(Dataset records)

########

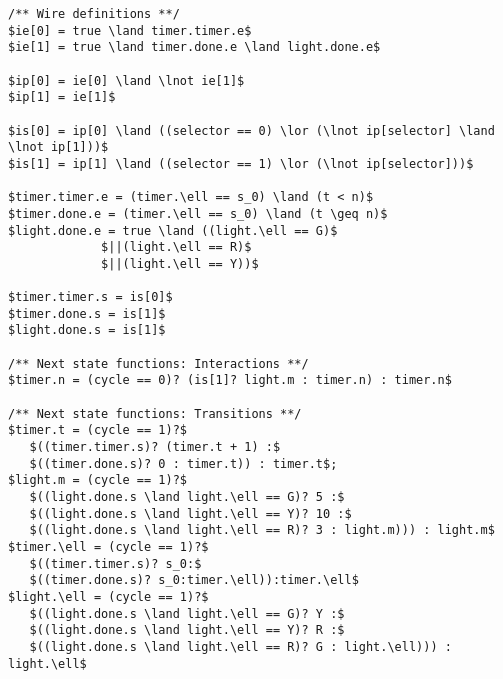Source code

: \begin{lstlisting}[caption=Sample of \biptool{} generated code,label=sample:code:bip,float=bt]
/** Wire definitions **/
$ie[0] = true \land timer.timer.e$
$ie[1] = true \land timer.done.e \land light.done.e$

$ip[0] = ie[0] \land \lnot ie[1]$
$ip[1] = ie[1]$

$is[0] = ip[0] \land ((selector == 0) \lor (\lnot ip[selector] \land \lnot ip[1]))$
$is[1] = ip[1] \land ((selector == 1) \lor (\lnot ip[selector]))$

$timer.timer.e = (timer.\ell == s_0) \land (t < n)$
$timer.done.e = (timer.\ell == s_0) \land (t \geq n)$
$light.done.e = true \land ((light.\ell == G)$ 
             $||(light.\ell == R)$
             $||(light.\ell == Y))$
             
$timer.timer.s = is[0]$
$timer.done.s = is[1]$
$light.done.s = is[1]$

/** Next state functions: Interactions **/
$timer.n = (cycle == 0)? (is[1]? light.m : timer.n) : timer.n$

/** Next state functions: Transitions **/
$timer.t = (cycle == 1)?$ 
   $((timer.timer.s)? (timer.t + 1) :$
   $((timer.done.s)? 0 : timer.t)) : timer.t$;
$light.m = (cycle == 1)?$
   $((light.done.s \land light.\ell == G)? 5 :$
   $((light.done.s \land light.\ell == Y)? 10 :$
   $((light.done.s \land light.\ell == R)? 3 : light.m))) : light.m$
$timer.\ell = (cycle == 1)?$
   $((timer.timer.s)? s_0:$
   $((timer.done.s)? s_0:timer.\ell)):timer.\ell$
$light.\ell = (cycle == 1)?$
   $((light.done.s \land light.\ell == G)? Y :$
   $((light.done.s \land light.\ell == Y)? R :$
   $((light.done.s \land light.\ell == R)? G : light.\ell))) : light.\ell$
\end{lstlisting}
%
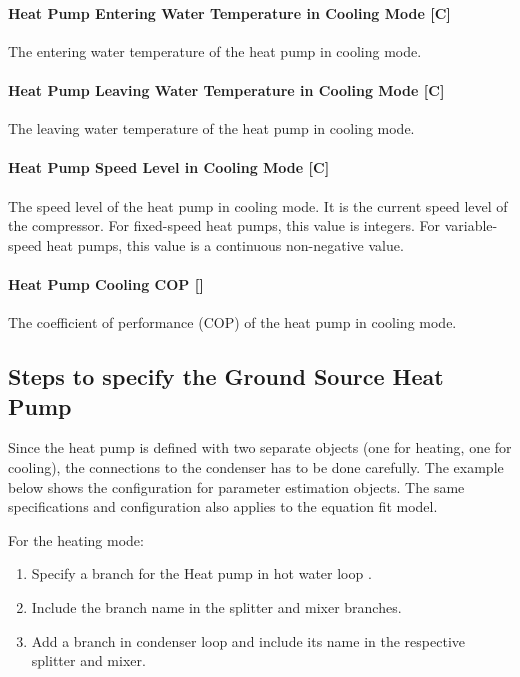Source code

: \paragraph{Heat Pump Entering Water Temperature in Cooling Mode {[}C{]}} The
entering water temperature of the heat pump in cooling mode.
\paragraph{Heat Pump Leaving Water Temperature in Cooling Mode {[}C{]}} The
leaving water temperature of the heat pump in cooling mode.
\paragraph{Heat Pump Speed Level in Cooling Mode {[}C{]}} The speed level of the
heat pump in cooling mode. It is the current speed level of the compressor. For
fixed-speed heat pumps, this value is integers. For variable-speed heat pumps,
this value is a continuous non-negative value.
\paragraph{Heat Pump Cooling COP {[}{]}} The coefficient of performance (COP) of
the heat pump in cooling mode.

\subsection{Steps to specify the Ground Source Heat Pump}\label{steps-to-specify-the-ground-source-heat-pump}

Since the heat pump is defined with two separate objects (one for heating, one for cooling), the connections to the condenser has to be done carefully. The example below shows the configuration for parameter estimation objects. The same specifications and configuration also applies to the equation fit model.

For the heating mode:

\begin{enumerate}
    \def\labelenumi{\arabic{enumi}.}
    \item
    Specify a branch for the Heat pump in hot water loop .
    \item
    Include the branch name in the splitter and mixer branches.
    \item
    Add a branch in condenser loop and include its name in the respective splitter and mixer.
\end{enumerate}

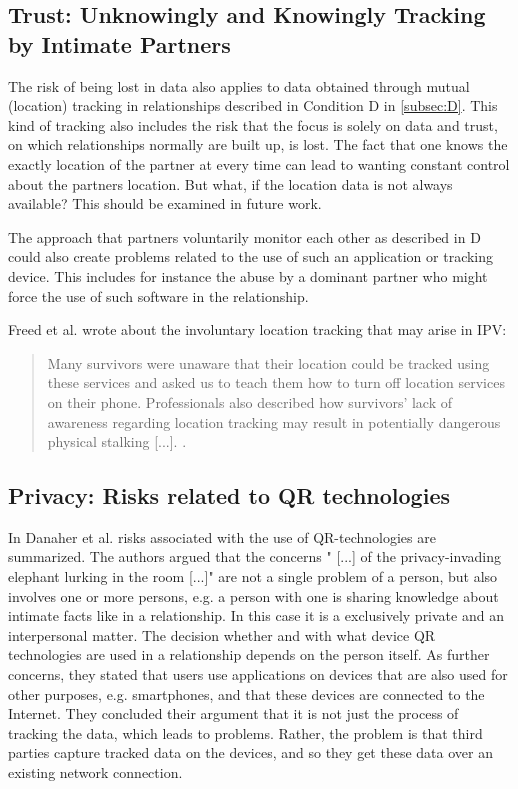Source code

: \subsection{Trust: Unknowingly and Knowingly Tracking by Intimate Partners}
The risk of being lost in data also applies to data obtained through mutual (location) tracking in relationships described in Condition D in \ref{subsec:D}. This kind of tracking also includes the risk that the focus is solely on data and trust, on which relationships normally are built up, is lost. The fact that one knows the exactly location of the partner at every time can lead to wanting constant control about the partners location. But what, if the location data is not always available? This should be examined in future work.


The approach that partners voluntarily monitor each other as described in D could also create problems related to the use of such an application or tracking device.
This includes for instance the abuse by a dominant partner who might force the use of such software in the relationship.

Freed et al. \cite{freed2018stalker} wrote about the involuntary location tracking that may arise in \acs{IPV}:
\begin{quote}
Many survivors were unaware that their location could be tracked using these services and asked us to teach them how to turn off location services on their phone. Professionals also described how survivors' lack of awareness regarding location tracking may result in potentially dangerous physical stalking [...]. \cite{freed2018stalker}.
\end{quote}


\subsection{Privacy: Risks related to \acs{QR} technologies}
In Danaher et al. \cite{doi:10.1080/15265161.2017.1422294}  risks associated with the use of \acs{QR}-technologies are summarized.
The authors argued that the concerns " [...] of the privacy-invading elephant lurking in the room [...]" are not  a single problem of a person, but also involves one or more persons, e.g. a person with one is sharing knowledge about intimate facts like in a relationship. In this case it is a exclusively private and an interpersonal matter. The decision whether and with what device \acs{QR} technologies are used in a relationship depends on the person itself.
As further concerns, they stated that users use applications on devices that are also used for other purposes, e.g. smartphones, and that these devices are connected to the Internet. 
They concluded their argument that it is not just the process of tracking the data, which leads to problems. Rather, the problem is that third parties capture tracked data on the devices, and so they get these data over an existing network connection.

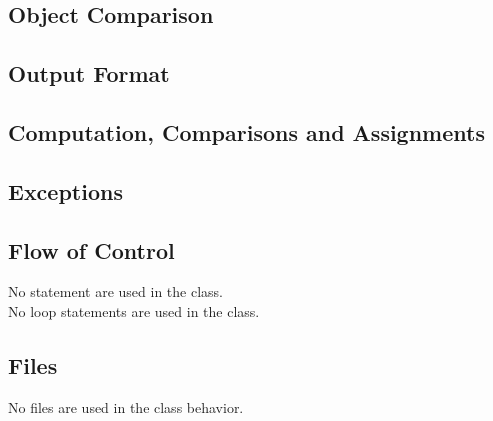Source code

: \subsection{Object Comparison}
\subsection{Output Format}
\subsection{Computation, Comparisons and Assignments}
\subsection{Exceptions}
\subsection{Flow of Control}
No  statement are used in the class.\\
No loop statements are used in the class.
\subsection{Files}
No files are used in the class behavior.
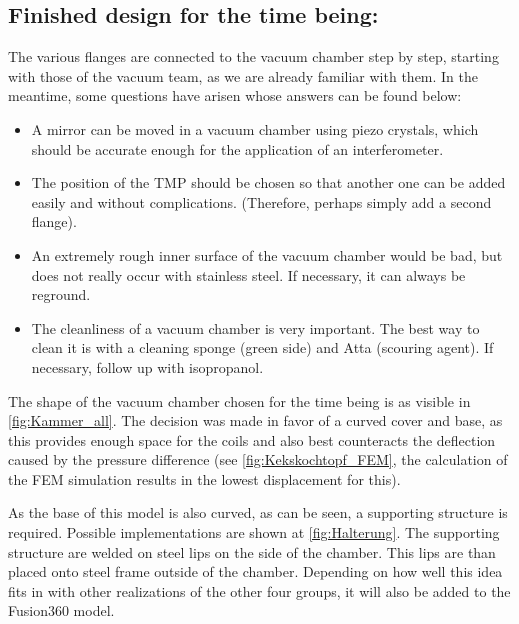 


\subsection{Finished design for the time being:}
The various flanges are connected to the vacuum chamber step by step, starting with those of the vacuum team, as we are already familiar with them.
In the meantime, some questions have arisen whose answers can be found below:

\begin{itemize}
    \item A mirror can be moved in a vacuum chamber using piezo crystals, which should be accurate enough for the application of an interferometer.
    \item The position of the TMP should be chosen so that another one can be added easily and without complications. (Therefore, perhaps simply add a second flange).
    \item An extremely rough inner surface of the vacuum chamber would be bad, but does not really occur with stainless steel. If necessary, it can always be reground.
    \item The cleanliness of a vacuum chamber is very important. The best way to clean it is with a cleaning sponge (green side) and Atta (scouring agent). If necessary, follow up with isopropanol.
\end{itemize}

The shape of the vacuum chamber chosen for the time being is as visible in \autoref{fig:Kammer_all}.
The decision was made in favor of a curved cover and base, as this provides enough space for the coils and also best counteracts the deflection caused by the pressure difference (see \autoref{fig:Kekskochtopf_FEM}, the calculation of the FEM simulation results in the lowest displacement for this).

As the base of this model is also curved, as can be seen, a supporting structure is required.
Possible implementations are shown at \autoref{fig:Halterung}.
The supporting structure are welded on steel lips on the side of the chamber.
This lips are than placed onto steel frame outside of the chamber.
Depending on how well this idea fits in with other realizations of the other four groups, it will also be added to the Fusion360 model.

########

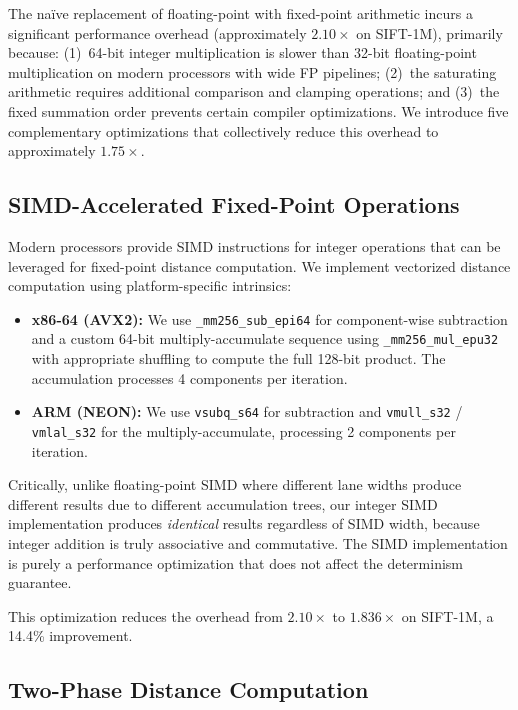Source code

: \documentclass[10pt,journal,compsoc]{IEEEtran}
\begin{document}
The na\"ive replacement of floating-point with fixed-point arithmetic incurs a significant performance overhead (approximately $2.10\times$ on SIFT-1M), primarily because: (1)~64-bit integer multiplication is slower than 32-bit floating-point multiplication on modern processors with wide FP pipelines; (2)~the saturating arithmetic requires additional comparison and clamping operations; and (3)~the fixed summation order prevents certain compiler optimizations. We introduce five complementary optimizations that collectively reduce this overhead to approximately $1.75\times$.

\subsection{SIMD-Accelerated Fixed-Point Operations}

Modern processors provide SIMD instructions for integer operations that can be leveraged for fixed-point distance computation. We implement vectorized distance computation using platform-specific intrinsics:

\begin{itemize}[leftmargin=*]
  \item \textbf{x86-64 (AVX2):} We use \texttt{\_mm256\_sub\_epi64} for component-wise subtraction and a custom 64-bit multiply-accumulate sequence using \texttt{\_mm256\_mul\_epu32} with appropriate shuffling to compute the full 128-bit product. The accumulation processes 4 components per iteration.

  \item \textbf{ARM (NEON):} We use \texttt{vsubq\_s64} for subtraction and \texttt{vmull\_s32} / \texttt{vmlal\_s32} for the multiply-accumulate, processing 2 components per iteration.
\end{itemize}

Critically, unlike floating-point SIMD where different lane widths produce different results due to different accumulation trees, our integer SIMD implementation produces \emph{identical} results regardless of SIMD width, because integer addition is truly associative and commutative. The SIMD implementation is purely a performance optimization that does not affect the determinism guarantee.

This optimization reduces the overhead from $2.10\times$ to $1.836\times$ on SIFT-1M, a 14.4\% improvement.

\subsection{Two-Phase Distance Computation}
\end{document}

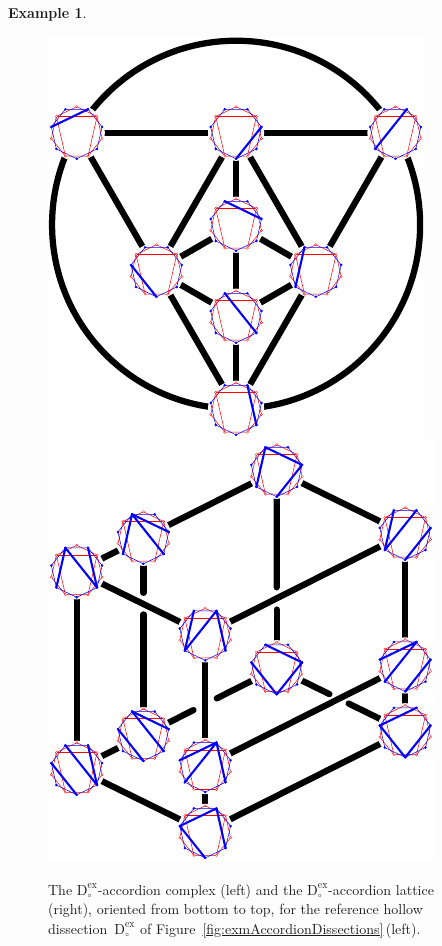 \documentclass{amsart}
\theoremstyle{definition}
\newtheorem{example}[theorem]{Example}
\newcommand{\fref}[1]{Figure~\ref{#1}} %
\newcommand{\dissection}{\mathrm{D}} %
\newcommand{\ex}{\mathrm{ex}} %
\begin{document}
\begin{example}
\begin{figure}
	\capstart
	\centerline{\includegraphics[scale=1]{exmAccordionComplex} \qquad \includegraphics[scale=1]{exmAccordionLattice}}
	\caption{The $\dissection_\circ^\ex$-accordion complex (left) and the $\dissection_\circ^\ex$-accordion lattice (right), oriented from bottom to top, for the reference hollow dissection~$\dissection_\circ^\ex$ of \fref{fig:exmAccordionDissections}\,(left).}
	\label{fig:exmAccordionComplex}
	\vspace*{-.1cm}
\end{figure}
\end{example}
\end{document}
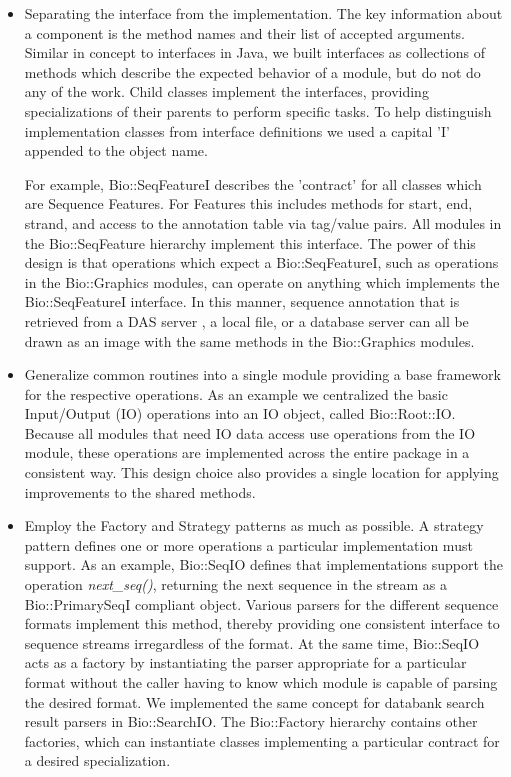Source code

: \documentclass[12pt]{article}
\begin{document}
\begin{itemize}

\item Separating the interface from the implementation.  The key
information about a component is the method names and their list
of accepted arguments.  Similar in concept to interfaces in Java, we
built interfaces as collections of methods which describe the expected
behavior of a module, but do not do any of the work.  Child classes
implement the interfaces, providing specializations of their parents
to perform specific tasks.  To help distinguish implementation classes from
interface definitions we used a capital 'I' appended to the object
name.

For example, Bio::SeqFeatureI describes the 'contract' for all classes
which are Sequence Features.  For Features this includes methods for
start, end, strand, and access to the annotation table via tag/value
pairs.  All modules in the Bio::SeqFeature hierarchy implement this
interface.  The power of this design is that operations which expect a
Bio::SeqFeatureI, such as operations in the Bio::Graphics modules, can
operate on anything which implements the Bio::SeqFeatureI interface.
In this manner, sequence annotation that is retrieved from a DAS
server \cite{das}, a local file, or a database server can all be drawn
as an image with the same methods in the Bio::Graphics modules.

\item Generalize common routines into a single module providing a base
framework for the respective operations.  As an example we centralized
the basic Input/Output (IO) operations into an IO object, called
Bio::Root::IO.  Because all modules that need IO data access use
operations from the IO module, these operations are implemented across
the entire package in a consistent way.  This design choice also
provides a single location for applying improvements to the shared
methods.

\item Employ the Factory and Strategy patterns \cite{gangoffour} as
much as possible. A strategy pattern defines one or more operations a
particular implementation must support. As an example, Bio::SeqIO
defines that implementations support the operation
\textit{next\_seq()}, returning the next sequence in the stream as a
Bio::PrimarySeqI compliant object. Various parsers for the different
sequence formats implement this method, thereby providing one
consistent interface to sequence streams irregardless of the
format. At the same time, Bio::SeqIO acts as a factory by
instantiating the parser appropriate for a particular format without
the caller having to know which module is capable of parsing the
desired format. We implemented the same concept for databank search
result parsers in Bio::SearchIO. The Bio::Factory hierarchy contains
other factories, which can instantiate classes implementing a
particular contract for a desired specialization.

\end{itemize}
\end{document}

########

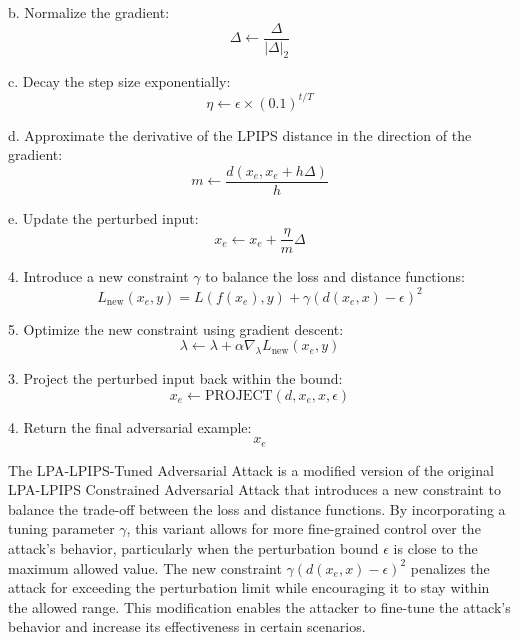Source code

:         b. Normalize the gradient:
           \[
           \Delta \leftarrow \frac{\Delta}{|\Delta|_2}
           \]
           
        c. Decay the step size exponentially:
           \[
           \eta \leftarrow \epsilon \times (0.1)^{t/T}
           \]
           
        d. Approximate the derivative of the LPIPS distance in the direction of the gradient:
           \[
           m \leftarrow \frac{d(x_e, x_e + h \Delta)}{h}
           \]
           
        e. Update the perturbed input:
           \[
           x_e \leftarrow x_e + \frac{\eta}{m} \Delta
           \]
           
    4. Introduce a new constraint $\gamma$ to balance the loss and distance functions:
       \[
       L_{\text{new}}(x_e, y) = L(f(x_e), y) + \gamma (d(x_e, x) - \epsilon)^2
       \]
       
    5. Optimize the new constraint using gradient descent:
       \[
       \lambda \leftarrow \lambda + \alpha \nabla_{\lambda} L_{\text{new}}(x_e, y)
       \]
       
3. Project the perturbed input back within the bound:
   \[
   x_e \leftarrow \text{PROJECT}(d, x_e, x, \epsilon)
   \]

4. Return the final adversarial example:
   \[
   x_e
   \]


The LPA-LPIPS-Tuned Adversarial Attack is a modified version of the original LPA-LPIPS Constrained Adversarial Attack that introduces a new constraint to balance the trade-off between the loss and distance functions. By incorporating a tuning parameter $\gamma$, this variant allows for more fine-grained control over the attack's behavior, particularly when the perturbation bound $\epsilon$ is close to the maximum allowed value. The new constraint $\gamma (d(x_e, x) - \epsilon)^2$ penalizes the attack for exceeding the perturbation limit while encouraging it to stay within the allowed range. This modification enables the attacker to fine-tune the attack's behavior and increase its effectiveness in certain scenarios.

########

PROBLEM TO SOLVE:
Reproduce the lines of the entries above from the one with "design for the" to the one with "of an interferometer.", both included, exactly and without any other line.

RESULT BELOW:
\subsection{Finished design for the time being:}
The various flanges are connected to the vacuum chamber step by step, starting with those of the vacuum team, as we are already familiar with them.
In the meantime, some questions have arisen whose answers can be found below:

\begin{itemize}
    \item A mirror can be moved in a vacuum chamber using piezo crystals, which should be accurate enough for the application of an interferometer.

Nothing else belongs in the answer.